In ARP mode, one node in your cluster assumes the responsibility of advertising all service IPs to the local network. From the network’s perspective, it simply looks like that machine has multiple IP addresses assigned to its network interface.

ARP mode does this by listening for ARP requests, and responding to requests for the service IPs it knows about.

ARP mode’s major advantage is universality: it will work on any ethernet network, with no special hardware required, not even fancy routers.

Load-balancing behavior

In ARP mode, all traffic for all service IPs goes to one node. From there, kube-proxy spreads the traffic to all the service’s pods.

In that sense, ARP mode does not implement a load-balancer. Rather, it implements a failover mechanism so that a different node can take over should the current leader node fail for some reason.

Limitations

ARP mode has two main limitations you should be aware of: single-node bottlenecking, and slow failover.

As explained above, in ARP mode a single leader-elected node receives all traffic for all service IPs. This means that your cluster ingress bandwidth is limited to the bandwidth of a single node. This is a fundamental limitation of using ARP to steer traffic.

In the current implementation of ARP mode, failover between nodes is quite slow. ARP mode does not use virtual MAC addresses to facilitate failovers, so if the cluster leader switches from node A to node B, traffic from existing clients will continue to flow to node A until the client’s ARP caches expire. On most systems, the ARP cache expires every 1-2 minutes.
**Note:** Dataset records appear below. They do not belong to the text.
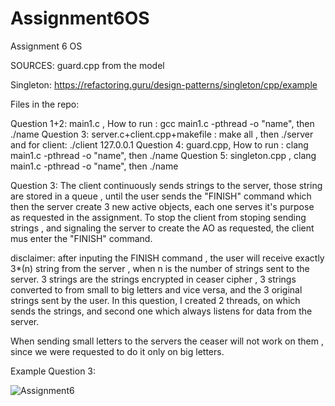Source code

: # Assignment6OS
Assignment 6 OS


SOURCES:
guard.cpp from the model

Singleton:  https://refactoring.guru/design-patterns/singleton/cpp/example

Files in the repo:

Question 1+2: main1.c , How to run : gcc main1.c -pthread -o "name", then ./name
Question 3: server.c+client.cpp+makefile : make all , then ./server and for client: ./client 127.0.0.1
Question 4: guard.cpp,  How to run : clang main1.c -pthread -o "name", then ./name
Question 5: singleton.cpp , clang main1.c -pthread -o "name", then ./name

Question 3: The client continuously sends strings to the server, those string are stored in a queue , until the user sends the "FINISH" command
which then the server create 3 new active objects, each one serves it's purpose  as requested in the assignment.
To stop the client from stoping sending strings , and signaling the server to create the AO as requested, the client mus enter the "FINISH" command.

disclaimer: after inputing the FINISH command , the user will receive exactly 3*(n) string from the server , when n is the number of strings sent to the server.
3 strings are the strings encrypted in ceaser cipher , 3 strings converted to from small to big letters and vice versa, and the 3 original strings sent by the user.
In this question, I created 2 threads, on which sends the strings, and second one which always listens for data from the server.

When sending small letters to the servers the ceaser will not work on them , since we were requested to do it only on big letters.

Example  Question 3:


![Assignment6](https://user-images.githubusercontent.com/54214707/172061735-8ee64a51-97bf-4509-a334-90e3ea952672.PNG)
This means that during a planned failover, you should keep the old leader node up for a couple of minutes after flipping leadership, so that it can continue forwarding traffic for old clients until their ARP caches refresh.

During an unplanned failover, the service IPs will be unreachable until the clients refresh their ARP cache entries.

This slow failover is a limitation of the current implementation of ARP mode. Future improvements will eliminate the failover delay.